Areas covered: The available phase II and III data on plerixafor has been reviewed. The efficacy of plerixafor in the mobilization of CD34+ cells in predicted poor mobilizers as well as in patients who had failed a mobilization has been evaluated. The pre-emptive use of plerixafor as well as studies on cost-effectiveness are covered. Also effects in the composition of the collected grafts along with the data on long-term outcome of plerixafor-mobilized patients is discussed.

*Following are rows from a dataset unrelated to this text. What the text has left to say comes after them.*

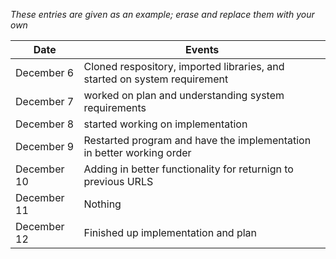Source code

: *These entries are given as an example; erase and replace them with your own*

| Date        | Events
|-------------|--------------------
| December 6  | Cloned respository, imported libraries, and started on system requirement 
| December 7  | worked on plan and understanding system requirements
| December 8  | started working on implementation
| December 9  | Restarted program and have the implementation in better working order
| December 10 | Adding in better functionality for returnign to previous URLS
| December 11 | Nothing
| December 12 | Finished up implementation and plan
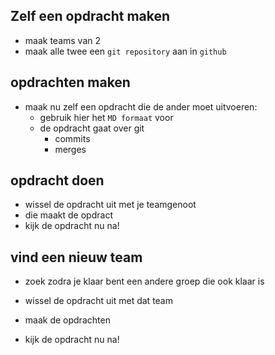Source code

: ## Zelf een opdracht maken

- maak teams van 2
- maak alle twee een `git repository` aan in `github`

## opdrachten maken

- maak nu zelf een opdracht die de ander moet uitvoeren:
  - gebruik hier het `MD formaat` voor
  - de opdracht gaat over git
    - commits
    - merges
    
## opdracht doen

- wissel de opdracht uit met je teamgenoot
- die maakt de opdract
- kijk de opdracht nu na!

## vind een nieuw team

- zoek zodra je klaar bent een andere groep die ook klaar is

- wissel de opdracht uit met dat team 
- maak de opdrachten
- kijk de opdracht nu na!
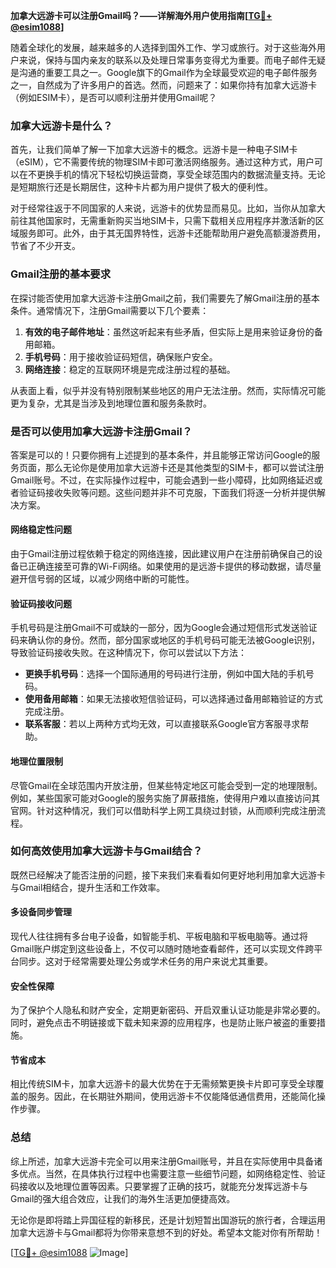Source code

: **加拿大远游卡可以注册Gmail吗？——详解海外用户使用指南[[TG💪+ @esim1088](https://t.me/s/esim1088)]**

随着全球化的发展，越来越多的人选择到国外工作、学习或旅行。对于这些海外用户来说，保持与国内亲友的联系以及处理日常事务变得尤为重要。而电子邮件无疑是沟通的重要工具之一。Google旗下的Gmail作为全球最受欢迎的电子邮件服务之一，自然成为了许多用户的首选。然而，问题来了：如果你持有加拿大远游卡（例如ESIM卡），是否可以顺利注册并使用Gmail呢？

### 加拿大远游卡是什么？

首先，让我们简单了解一下加拿大远游卡的概念。远游卡是一种电子SIM卡（eSIM），它不需要传统的物理SIM卡即可激活网络服务。通过这种方式，用户可以在不更换手机的情况下轻松切换运营商，享受全球范围内的数据流量支持。无论是短期旅行还是长期居住，这种卡片都为用户提供了极大的便利性。

对于经常往返于不同国家的人来说，远游卡的优势显而易见。比如，当你从加拿大前往其他国家时，无需重新购买当地SIM卡，只需下载相关应用程序并激活新的区域服务即可。此外，由于其无国界特性，远游卡还能帮助用户避免高额漫游费用，节省了不少开支。

### Gmail注册的基本要求

在探讨能否使用加拿大远游卡注册Gmail之前，我们需要先了解Gmail注册的基本条件。通常情况下，注册Gmail需要以下几个要素：

1. **有效的电子邮件地址**：虽然这听起来有些矛盾，但实际上是用来验证身份的备用邮箱。
2. **手机号码**：用于接收验证码短信，确保账户安全。
3. **网络连接**：稳定的互联网环境是完成注册过程的基础。

从表面上看，似乎并没有特别限制某些地区的用户无法注册。然而，实际情况可能更为复杂，尤其是当涉及到地理位置和服务条款时。

### 是否可以使用加拿大远游卡注册Gmail？

答案是可以的！只要你拥有上述提到的基本条件，并且能够正常访问Google的服务页面，那么无论你是使用加拿大远游卡还是其他类型的SIM卡，都可以尝试注册Gmail账号。不过，在实际操作过程中，可能会遇到一些小障碍，比如网络延迟或者验证码接收失败等问题。这些问题并非不可克服，下面我们将逐一分析并提供解决方案。

#### 网络稳定性问题

由于Gmail注册过程依赖于稳定的网络连接，因此建议用户在注册前确保自己的设备已正确连接至可靠的Wi-Fi网络。如果使用的是远游卡提供的移动数据，请尽量避开信号弱的区域，以减少网络中断的可能性。

#### 验证码接收问题

手机号码是注册Gmail不可或缺的一部分，因为Google会通过短信形式发送验证码来确认你的身份。然而，部分国家或地区的手机号码可能无法被Google识别，导致验证码接收失败。在这种情况下，你可以尝试以下方法：

- **更换手机号码**：选择一个国际通用的号码进行注册，例如中国大陆的手机号码。
- **使用备用邮箱**：如果无法接收短信验证码，可以选择通过备用邮箱验证的方式完成注册。
- **联系客服**：若以上两种方式均无效，可以直接联系Google官方客服寻求帮助。

#### 地理位置限制

尽管Gmail在全球范围内开放注册，但某些特定地区可能会受到一定的地理限制。例如，某些国家可能对Google的服务实施了屏蔽措施，使得用户难以直接访问其官网。针对这种情况，我们可以借助科学上网工具绕过封锁，从而顺利完成注册流程。

### 如何高效使用加拿大远游卡与Gmail结合？

既然已经解决了能否注册的问题，接下来我们来看看如何更好地利用加拿大远游卡与Gmail相结合，提升生活和工作效率。

#### 多设备同步管理

现代人往往拥有多台电子设备，如智能手机、平板电脑和平板电脑等。通过将Gmail账户绑定到这些设备上，不仅可以随时随地查看邮件，还可以实现文件跨平台同步。这对于经常需要处理公务或学术任务的用户来说尤其重要。

#### 安全性保障

为了保护个人隐私和财产安全，定期更新密码、开启双重认证功能是非常必要的。同时，避免点击不明链接或下载未知来源的应用程序，也是防止账户被盗的重要措施。

#### 节省成本

相比传统SIM卡，加拿大远游卡的最大优势在于无需频繁更换卡片即可享受全球覆盖的服务。因此，在长期驻外期间，使用远游卡不仅能降低通信费用，还能简化操作步骤。

### 总结

综上所述，加拿大远游卡完全可以用来注册Gmail账号，并且在实际使用中具备诸多优点。当然，在具体执行过程中也需要注意一些细节问题，如网络稳定性、验证码接收以及地理位置等因素。只要掌握了正确的技巧，就能充分发挥远游卡与Gmail的强大组合效应，让我们的海外生活更加便捷高效。

无论你是即将踏上异国征程的新移民，还是计划短暂出国游玩的旅行者，合理运用加拿大远游卡与Gmail都将为你带来意想不到的好处。希望本文能对你有所帮助！

[[TG💪+ @esim1088](https://t.me/s/esim1088) ![Image](https://i.postimg.cc/4NQfJmqS/Snipaste-2025-05-13-00-14-12.png)]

Expert commentary: Plerixafor combined with G-CSF mobilizes CD34+ cells more efficiently than G-CSF alone in patients with NHL or MM. In phase III studies, engraftment after high-dose therapy has been comparable to G-CSF mobilized patients. The pre-emptive use of plerixafor added to mobilization with chemotherapy plus G-CSF or with G-CSF alone has gained more popularity. This approach may be more cost-effective than the routine use of this drug. The changes observed in the composition of grafts after plerixafor injection may have implications for post-transplant events.
Declaration of interest
E Jantunen has received honoraria from Genzyme/Sanofi and Amgen and has participated in Medical Advisory Board meetings organized by Amgen, Takeda and TEVA. V Varmavuo has received consultancy fees from Roche, Celgene, Amgen and Sanofi.
J Valtola has received honoraria from Sanofi and Jansen-Cilag. The authors have no other relevant affiliations or financial involvement with any organization or entity with a financial interest in or financial conflict with the subject matter or materials discussed in the manuscript apart from those disclosed.